Description of the task
Could every line of the data be copied out once more, exactly?

Source material
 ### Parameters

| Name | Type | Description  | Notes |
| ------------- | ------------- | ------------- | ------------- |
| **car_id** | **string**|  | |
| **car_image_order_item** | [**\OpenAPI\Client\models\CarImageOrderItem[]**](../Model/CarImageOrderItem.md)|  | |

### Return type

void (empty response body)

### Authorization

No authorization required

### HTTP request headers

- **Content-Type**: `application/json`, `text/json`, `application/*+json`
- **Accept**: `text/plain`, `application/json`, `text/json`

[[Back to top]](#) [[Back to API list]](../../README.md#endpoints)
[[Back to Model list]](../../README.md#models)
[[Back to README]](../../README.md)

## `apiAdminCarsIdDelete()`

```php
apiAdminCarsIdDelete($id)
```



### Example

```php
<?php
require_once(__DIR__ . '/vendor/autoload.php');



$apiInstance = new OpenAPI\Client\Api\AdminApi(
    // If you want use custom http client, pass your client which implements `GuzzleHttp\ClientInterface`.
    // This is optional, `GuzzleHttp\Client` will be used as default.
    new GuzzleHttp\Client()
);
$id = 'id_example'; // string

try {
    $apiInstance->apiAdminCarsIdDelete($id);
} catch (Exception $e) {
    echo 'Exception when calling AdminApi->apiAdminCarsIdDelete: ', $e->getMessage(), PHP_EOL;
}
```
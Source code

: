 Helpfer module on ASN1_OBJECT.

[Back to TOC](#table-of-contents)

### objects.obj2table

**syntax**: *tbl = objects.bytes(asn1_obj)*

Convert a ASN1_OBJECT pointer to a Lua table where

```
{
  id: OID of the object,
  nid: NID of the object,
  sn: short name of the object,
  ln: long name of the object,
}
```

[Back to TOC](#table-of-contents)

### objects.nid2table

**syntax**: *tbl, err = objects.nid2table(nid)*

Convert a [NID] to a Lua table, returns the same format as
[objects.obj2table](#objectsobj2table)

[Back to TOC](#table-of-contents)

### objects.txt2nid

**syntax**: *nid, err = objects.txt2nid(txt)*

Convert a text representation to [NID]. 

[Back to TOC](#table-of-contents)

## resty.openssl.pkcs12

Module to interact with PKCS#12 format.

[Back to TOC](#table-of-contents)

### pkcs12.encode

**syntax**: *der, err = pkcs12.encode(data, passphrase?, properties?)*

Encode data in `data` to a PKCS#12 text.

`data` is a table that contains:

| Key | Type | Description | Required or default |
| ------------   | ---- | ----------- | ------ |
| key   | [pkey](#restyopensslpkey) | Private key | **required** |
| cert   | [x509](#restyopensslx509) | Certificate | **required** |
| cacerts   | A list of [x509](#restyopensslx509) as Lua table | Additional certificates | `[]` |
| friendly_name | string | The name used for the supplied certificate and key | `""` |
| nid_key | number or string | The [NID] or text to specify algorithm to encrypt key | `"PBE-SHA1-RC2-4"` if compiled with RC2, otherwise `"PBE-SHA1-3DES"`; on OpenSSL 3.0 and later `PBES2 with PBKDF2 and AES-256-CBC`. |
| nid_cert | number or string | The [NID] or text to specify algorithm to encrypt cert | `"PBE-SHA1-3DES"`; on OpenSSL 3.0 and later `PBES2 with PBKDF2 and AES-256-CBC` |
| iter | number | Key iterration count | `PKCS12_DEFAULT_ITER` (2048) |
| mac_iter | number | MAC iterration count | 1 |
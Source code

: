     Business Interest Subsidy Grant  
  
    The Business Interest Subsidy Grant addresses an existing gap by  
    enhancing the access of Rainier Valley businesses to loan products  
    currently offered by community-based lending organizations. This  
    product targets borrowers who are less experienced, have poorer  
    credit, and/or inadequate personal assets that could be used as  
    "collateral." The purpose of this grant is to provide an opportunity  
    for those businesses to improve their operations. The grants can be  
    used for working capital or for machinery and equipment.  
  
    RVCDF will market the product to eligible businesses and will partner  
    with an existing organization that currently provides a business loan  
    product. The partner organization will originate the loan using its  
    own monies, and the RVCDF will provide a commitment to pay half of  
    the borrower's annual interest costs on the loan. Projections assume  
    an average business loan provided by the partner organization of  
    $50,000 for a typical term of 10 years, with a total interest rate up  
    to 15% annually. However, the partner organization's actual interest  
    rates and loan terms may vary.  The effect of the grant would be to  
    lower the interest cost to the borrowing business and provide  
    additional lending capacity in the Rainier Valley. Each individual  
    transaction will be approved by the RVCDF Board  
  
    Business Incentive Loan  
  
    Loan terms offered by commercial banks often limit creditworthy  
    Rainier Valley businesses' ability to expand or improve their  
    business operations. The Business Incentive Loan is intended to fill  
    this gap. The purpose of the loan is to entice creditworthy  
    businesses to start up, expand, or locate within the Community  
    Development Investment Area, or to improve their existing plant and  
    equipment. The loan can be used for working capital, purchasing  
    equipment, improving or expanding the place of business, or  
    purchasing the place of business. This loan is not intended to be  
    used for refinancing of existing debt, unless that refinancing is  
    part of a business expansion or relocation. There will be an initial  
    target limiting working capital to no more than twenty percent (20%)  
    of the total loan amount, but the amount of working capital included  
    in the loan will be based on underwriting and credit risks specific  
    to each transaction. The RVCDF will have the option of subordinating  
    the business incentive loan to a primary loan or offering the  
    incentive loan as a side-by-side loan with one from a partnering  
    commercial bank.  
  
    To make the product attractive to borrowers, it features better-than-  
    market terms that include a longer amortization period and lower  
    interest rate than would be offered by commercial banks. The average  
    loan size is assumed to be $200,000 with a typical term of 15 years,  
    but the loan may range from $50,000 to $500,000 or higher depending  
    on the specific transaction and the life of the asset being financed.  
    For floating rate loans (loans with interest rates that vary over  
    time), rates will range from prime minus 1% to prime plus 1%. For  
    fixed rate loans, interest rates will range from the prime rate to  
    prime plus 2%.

Written response
 ### Parameters

| Name | Type | Description  | Notes |
| ------------- | ------------- | ------------- | ------------- |
| **car_id** | **string**|  | |
| **car_image_order_item** | [**\OpenAPI\Client\models\CarImageOrderItem[]**](../Model/CarImageOrderItem.md)|  | |

### Return type

void (empty response body)

### Authorization

No authorization required

### HTTP request headers

- **Content-Type**: `application/json`, `text/json`, `application/*+json`
- **Accept**: `text/plain`, `application/json`, `text/json`

[[Back to top]](#) [[Back to API list]](../../README.md#endpoints)
[[Back to Model list]](../../README.md#models)
[[Back to README]](../../README.md)

## `apiAdminCarsIdDelete()`

```php
apiAdminCarsIdDelete($id)
```



### Example

```php
<?php
require_once(__DIR__ . '/vendor/autoload.php');



$apiInstance = new OpenAPI\Client\Api\AdminApi(
    // If you want use custom http client, pass your client which implements `GuzzleHttp\ClientInterface`.
    // This is optional, `GuzzleHttp\Client` will be used as default.
    new GuzzleHttp\Client()
);
$id = 'id_example'; // string

try {
    $apiInstance->apiAdminCarsIdDelete($id);
} catch (Exception $e) {
    echo 'Exception when calling AdminApi->apiAdminCarsIdDelete: ', $e->getMessage(), PHP_EOL;
}
```
Source code

: Helpfer module on ASN1_OBJECT.

[Back to TOC](#table-of-contents)

### objects.obj2table

**syntax**: *tbl = objects.bytes(asn1_obj)*

Convert a ASN1_OBJECT pointer to a Lua table where

```
{
  id: OID of the object,
  nid: NID of the object,
  sn: short name of the object,
  ln: long name of the object,
}
```

[Back to TOC](#table-of-contents)

### objects.nid2table

**syntax**: *tbl, err = objects.nid2table(nid)*

Convert a [NID] to a Lua table, returns the same format as
[objects.obj2table](#objectsobj2table)

[Back to TOC](#table-of-contents)

### objects.txt2nid

**syntax**: *nid, err = objects.txt2nid(txt)*

Convert a text representation to [NID]. 

[Back to TOC](#table-of-contents)

## resty.openssl.pkcs12

Module to interact with PKCS#12 format.

[Back to TOC](#table-of-contents)

### pkcs12.encode

**syntax**: *der, err = pkcs12.encode(data, passphrase?, properties?)*

Encode data in `data` to a PKCS#12 text.

`data` is a table that contains:

| Key | Type | Description | Required or default |
| ------------   | ---- | ----------- | ------ |
| key   | [pkey](#restyopensslpkey) | Private key | **required** |
| cert   | [x509](#restyopensslx509) | Certificate | **required** |
| cacerts   | A list of [x509](#restyopensslx509) as Lua table | Additional certificates | `[]` |
| friendly_name | string | The name used for the supplied certificate and key | `""` |
| nid_key | number or string | The [NID] or text to specify algorithm to encrypt key | `"PBE-SHA1-RC2-4"` if compiled with RC2, otherwise `"PBE-SHA1-3DES"`; on OpenSSL 3.0 and later `PBES2 with PBKDF2 and AES-256-CBC`. |
| nid_cert | number or string | The [NID] or text to specify algorithm to encrypt cert | `"PBE-SHA1-3DES"`; on OpenSSL 3.0 and later `PBES2 with PBKDF2 and AES-256-CBC` |
| iter | number | Key iterration count | `PKCS12_DEFAULT_ITER` (2048) |
| mac_iter | number | MAC iterration count | 1 |
Source code

:     Business Interest Subsidy Grant  
  
    The Business Interest Subsidy Grant addresses an existing gap by  
    enhancing the access of Rainier Valley businesses to loan products  
    currently offered by community-based lending organizations. This  
    product targets borrowers who are less experienced, have poorer  
    credit, and/or inadequate personal assets that could be used as  
    "collateral." The purpose of this grant is to provide an opportunity  
    for those businesses to improve their operations. The grants can be  
    used for working capital or for machinery and equipment.  
  
    RVCDF will market the product to eligible businesses and will partner  
    with an existing organization that currently provides a business loan  
    product. The partner organization will originate the loan using its  
    own monies, and the RVCDF will provide a commitment to pay half of  
    the borrower's annual interest costs on the loan. Projections assume  
    an average business loan provided by the partner organization of  
    $50,000 for a typical term of 10 years, with a total interest rate up  
    to 15% annually. However, the partner organization's actual interest  
    rates and loan terms may vary.  The effect of the grant would be to  
    lower the interest cost to the borrowing business and provide  
    additional lending capacity in the Rainier Valley. Each individual  
    transaction will be approved by the RVCDF Board  
  
    Business Incentive Loan  
  
    Loan terms offered by commercial banks often limit creditworthy  
    Rainier Valley businesses' ability to expand or improve their  
    business operations. The Business Incentive Loan is intended to fill  
    this gap. The purpose of the loan is to entice creditworthy  
    businesses to start up, expand, or locate within the Community  
    Development Investment Area, or to improve their existing plant and  
    equipment. The loan can be used for working capital, purchasing  
    equipment, improving or expanding the place of business, or  
    purchasing the place of business. This loan is not intended to be  
    used for refinancing of existing debt, unless that refinancing is  
    part of a business expansion or relocation. There will be an initial  
    target limiting working capital to no more than twenty percent (20%)  
    of the total loan amount, but the amount of working capital included  
    in the loan will be based on underwriting and credit risks specific  
    to each transaction. The RVCDF will have the option of subordinating  
    the business incentive loan to a primary loan or offering the  
    incentive loan as a side-by-side loan with one from a partnering  
    commercial bank.  
  
    To make the product attractive to borrowers, it features better-than-  
    market terms that include a longer amortization period and lower  
    interest rate than would be offered by commercial banks. The average  
    loan size is assumed to be $200,000 with a typical term of 15 years,  
    but the loan may range from $50,000 to $500,000 or higher depending  
    on the specific transaction and the life of the asset being financed.  
    For floating rate loans (loans with interest rates that vary over  
    time), rates will range from prime minus 1% to prime plus 1%. For  
    fixed rate loans, interest rates will range from the prime rate to  
    prime plus 2%.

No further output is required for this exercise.